_Task statement_
So that nothing is lost, transcribe each line of the records exactly.

_Record excerpts_
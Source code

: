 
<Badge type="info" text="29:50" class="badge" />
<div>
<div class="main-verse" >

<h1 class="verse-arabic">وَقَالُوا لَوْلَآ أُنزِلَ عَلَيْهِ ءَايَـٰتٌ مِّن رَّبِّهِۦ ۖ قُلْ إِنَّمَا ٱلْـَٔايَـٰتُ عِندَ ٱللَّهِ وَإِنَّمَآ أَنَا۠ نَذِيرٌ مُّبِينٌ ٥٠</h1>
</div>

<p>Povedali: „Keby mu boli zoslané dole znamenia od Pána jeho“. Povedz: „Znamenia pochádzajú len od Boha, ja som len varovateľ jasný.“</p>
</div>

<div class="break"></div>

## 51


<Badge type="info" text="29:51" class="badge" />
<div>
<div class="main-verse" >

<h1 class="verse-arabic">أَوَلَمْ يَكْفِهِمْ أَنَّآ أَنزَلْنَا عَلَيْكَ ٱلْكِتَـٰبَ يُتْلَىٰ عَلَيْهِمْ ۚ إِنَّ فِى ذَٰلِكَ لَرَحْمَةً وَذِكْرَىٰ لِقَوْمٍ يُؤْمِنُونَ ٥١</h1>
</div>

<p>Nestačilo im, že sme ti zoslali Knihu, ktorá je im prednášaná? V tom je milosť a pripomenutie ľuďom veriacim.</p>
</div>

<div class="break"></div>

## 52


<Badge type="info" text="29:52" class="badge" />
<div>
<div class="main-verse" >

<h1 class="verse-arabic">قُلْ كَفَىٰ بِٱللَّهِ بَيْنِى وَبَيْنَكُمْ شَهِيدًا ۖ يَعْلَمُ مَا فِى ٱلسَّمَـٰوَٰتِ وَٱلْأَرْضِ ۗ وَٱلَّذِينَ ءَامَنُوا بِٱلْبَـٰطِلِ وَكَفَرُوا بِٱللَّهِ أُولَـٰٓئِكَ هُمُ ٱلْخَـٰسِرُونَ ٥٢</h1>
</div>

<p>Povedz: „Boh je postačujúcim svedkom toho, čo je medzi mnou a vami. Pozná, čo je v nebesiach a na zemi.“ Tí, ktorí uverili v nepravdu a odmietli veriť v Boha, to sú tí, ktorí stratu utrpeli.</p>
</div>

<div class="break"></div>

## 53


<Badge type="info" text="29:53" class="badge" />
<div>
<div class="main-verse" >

_Written solution_
Source code

: 
<Badge type="info" text="29:50" class="badge" />
<div>
<div class="main-verse" >

<h1 class="verse-arabic">وَقَالُوا لَوْلَآ أُنزِلَ عَلَيْهِ ءَايَـٰتٌ مِّن رَّبِّهِۦ ۖ قُلْ إِنَّمَا ٱلْـَٔايَـٰتُ عِندَ ٱللَّهِ وَإِنَّمَآ أَنَا۠ نَذِيرٌ مُّبِينٌ ٥٠</h1>
</div>

<p>Povedali: „Keby mu boli zoslané dole znamenia od Pána jeho“. Povedz: „Znamenia pochádzajú len od Boha, ja som len varovateľ jasný.“</p>
</div>

<div class="break"></div>

## 51


<Badge type="info" text="29:51" class="badge" />
<div>
<div class="main-verse" >

<h1 class="verse-arabic">أَوَلَمْ يَكْفِهِمْ أَنَّآ أَنزَلْنَا عَلَيْكَ ٱلْكِتَـٰبَ يُتْلَىٰ عَلَيْهِمْ ۚ إِنَّ فِى ذَٰلِكَ لَرَحْمَةً وَذِكْرَىٰ لِقَوْمٍ يُؤْمِنُونَ ٥١</h1>
</div>

<p>Nestačilo im, že sme ti zoslali Knihu, ktorá je im prednášaná? V tom je milosť a pripomenutie ľuďom veriacim.</p>
</div>

<div class="break"></div>

## 52


<Badge type="info" text="29:52" class="badge" />
<div>
<div class="main-verse" >

<h1 class="verse-arabic">قُلْ كَفَىٰ بِٱللَّهِ بَيْنِى وَبَيْنَكُمْ شَهِيدًا ۖ يَعْلَمُ مَا فِى ٱلسَّمَـٰوَٰتِ وَٱلْأَرْضِ ۗ وَٱلَّذِينَ ءَامَنُوا بِٱلْبَـٰطِلِ وَكَفَرُوا بِٱللَّهِ أُولَـٰٓئِكَ هُمُ ٱلْخَـٰسِرُونَ ٥٢</h1>
</div>

<p>Povedz: „Boh je postačujúcim svedkom toho, čo je medzi mnou a vami. Pozná, čo je v nebesiach a na zemi.“ Tí, ktorí uverili v nepravdu a odmietli veriť v Boha, to sú tí, ktorí stratu utrpeli.</p>
</div>

<div class="break"></div>

## 53


<Badge type="info" text="29:53" class="badge" />
<div>
<div class="main-verse" >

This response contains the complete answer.